Instructions for the task: From the entries below, return exactly the lines beginning at the one that contains "- A logged in" and ending at the one that contains "The ExpressRoute connection", both of them included, and only those lines.

Data section:

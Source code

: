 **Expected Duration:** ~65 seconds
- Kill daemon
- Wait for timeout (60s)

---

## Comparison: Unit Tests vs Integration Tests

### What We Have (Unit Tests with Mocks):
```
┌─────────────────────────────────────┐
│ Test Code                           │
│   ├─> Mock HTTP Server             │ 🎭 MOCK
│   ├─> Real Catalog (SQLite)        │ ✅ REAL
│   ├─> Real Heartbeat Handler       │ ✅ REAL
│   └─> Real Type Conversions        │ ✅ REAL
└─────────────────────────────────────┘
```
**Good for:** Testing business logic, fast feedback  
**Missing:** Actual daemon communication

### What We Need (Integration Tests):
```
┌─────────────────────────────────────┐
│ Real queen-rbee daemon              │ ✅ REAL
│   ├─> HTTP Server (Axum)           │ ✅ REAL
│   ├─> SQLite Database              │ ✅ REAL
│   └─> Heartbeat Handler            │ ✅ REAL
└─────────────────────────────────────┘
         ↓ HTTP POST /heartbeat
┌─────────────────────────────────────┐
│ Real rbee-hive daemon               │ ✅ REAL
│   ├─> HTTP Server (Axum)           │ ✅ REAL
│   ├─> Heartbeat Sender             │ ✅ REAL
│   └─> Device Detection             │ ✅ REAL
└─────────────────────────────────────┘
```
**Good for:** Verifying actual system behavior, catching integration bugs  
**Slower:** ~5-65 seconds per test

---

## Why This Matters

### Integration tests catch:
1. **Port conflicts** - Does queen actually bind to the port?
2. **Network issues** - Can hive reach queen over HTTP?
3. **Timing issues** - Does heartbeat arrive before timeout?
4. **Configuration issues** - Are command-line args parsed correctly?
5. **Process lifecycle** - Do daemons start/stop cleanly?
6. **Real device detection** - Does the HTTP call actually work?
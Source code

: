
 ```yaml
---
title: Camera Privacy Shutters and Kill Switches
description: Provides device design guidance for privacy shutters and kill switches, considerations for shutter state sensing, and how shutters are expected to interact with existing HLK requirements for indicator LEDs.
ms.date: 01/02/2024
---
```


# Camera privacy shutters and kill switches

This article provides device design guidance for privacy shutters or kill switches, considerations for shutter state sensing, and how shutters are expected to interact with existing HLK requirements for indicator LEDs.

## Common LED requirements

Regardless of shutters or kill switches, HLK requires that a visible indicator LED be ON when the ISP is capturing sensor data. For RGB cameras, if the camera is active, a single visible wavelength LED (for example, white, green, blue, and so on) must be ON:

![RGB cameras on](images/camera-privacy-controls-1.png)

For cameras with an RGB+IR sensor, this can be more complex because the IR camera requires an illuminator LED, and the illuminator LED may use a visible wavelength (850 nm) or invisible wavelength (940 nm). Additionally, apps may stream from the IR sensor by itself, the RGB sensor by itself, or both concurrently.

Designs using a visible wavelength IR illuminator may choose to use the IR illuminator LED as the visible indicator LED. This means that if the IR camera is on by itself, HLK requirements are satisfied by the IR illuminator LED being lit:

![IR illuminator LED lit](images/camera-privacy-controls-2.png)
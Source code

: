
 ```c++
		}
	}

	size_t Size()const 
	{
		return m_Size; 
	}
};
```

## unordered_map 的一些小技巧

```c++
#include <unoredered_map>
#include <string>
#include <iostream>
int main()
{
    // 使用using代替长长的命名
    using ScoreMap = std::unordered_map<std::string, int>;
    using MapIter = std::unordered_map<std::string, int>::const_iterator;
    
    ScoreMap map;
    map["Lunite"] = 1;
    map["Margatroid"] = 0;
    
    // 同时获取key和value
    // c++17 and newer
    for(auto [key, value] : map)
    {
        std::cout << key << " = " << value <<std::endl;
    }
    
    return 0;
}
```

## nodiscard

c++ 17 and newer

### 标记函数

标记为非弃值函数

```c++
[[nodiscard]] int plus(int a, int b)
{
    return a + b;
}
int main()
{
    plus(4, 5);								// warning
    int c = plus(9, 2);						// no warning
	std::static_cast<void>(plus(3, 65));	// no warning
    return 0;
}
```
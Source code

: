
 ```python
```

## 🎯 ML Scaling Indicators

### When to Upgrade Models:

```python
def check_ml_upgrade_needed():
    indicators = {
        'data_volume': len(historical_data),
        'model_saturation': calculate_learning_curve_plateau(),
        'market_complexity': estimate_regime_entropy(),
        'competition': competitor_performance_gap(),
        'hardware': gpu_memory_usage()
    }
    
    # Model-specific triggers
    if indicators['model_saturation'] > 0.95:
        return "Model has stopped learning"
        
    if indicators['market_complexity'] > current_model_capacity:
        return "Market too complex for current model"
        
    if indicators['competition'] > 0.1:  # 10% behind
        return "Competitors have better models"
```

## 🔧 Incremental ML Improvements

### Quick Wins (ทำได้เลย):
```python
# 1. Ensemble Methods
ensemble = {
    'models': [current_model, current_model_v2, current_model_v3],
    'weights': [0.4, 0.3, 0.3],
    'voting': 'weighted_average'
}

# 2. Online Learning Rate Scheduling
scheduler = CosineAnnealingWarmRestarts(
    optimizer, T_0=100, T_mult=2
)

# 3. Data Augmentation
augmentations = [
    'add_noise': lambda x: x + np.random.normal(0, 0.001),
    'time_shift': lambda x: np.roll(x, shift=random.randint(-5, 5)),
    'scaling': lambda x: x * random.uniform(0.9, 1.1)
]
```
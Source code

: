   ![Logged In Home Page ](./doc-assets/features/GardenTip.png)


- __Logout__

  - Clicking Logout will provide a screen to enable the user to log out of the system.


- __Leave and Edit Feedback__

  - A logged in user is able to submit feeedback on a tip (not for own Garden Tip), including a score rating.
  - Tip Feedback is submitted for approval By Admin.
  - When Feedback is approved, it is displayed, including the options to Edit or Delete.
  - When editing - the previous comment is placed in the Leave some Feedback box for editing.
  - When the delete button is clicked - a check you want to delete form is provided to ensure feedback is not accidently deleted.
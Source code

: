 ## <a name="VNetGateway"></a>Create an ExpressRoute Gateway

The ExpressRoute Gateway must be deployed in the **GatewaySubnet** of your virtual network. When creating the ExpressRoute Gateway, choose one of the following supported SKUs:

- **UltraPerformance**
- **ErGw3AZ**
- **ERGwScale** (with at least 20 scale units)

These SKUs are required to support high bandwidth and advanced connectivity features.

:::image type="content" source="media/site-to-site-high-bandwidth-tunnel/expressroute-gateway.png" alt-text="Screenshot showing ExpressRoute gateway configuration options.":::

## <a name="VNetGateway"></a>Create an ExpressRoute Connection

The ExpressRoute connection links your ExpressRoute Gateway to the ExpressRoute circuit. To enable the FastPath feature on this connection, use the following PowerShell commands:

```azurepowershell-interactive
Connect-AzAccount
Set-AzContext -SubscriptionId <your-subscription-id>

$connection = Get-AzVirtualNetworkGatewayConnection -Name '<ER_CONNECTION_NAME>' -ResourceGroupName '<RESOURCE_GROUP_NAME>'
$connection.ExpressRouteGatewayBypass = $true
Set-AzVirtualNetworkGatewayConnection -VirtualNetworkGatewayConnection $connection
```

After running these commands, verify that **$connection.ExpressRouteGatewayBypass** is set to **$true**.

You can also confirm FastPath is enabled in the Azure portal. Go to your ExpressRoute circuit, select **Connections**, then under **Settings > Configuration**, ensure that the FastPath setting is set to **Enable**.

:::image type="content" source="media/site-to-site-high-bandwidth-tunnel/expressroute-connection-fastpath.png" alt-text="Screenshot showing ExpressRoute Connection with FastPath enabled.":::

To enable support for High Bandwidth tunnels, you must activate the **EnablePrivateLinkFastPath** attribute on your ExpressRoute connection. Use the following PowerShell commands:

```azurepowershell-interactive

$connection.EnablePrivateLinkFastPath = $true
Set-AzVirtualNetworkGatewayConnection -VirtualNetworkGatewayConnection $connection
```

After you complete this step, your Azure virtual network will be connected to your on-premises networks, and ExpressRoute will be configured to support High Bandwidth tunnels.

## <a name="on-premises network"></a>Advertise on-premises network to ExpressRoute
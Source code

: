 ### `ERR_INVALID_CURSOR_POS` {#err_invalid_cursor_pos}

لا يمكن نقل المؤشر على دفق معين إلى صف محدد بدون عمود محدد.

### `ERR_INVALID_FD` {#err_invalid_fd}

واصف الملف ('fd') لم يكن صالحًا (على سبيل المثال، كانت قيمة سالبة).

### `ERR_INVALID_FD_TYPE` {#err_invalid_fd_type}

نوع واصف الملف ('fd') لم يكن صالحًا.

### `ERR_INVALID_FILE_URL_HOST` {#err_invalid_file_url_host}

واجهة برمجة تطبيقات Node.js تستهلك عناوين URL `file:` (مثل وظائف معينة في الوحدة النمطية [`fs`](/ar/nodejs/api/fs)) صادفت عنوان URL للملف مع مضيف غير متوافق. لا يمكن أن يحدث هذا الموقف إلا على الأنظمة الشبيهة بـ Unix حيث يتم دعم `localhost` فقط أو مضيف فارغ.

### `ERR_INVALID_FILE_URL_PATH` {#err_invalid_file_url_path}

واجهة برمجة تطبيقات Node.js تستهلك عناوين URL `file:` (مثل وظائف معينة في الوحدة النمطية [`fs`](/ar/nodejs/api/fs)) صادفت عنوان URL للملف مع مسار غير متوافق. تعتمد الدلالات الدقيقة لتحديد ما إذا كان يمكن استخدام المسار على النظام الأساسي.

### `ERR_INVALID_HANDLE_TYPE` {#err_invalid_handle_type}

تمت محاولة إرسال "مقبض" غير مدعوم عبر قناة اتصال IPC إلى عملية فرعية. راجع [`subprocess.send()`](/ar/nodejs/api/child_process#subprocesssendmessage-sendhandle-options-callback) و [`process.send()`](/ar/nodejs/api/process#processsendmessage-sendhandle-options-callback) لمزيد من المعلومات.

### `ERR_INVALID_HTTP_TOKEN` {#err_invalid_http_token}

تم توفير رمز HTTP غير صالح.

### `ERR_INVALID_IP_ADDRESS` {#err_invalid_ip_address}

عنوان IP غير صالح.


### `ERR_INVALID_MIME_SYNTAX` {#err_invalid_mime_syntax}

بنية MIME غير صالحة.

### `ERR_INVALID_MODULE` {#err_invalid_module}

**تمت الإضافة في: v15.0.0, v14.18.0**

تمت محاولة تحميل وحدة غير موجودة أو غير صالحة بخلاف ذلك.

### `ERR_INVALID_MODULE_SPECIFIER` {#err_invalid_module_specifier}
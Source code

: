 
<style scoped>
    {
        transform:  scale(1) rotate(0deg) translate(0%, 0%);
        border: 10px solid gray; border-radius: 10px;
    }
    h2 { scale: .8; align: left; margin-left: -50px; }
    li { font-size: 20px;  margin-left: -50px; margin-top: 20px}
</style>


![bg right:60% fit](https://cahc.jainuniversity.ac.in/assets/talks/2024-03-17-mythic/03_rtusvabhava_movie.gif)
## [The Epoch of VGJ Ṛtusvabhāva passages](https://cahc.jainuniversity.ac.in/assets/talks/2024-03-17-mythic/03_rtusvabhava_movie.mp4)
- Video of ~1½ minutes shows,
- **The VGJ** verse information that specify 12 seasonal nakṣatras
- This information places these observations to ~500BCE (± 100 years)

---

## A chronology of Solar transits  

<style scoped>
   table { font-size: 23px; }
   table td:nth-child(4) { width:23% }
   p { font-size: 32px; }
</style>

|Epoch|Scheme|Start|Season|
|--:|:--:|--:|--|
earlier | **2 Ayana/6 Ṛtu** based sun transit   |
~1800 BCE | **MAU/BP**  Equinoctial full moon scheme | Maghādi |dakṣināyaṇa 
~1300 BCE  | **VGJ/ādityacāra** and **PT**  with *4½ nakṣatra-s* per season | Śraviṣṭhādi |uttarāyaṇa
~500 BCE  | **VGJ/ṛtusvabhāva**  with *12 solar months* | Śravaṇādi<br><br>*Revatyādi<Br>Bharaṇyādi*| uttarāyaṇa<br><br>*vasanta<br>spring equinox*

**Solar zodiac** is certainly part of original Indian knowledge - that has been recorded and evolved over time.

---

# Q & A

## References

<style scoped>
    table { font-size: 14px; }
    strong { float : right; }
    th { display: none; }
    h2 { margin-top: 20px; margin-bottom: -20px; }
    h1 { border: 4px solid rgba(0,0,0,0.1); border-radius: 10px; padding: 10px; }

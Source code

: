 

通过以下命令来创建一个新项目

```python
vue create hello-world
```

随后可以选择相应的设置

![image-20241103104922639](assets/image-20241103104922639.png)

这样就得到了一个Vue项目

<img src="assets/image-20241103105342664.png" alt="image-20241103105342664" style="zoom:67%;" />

Solution to this exercise:
  - A logged in user is able to submit feeedback on a tip (not for own Garden Tip), including a score rating.
  - Tip Feedback is submitted for approval By Admin.
  - When Feedback is approved, it is displayed, including the options to Edit or Delete.
  - When editing - the previous comment is placed in the Leave some Feedback box for editing.
  - When the delete button is clicked - a check you want to delete form is provided to ensure feedback is not accidently deleted.
Source code

: ## <a name="VNetGateway"></a>Create an ExpressRoute Gateway

The ExpressRoute Gateway must be deployed in the **GatewaySubnet** of your virtual network. When creating the ExpressRoute Gateway, choose one of the following supported SKUs:

- **UltraPerformance**
- **ErGw3AZ**
- **ERGwScale** (with at least 20 scale units)

These SKUs are required to support high bandwidth and advanced connectivity features.

:::image type="content" source="media/site-to-site-high-bandwidth-tunnel/expressroute-gateway.png" alt-text="Screenshot showing ExpressRoute gateway configuration options.":::

## <a name="VNetGateway"></a>Create an ExpressRoute Connection

The ExpressRoute connection links your ExpressRoute Gateway to the ExpressRoute circuit. To enable the FastPath feature on this connection, use the following PowerShell commands:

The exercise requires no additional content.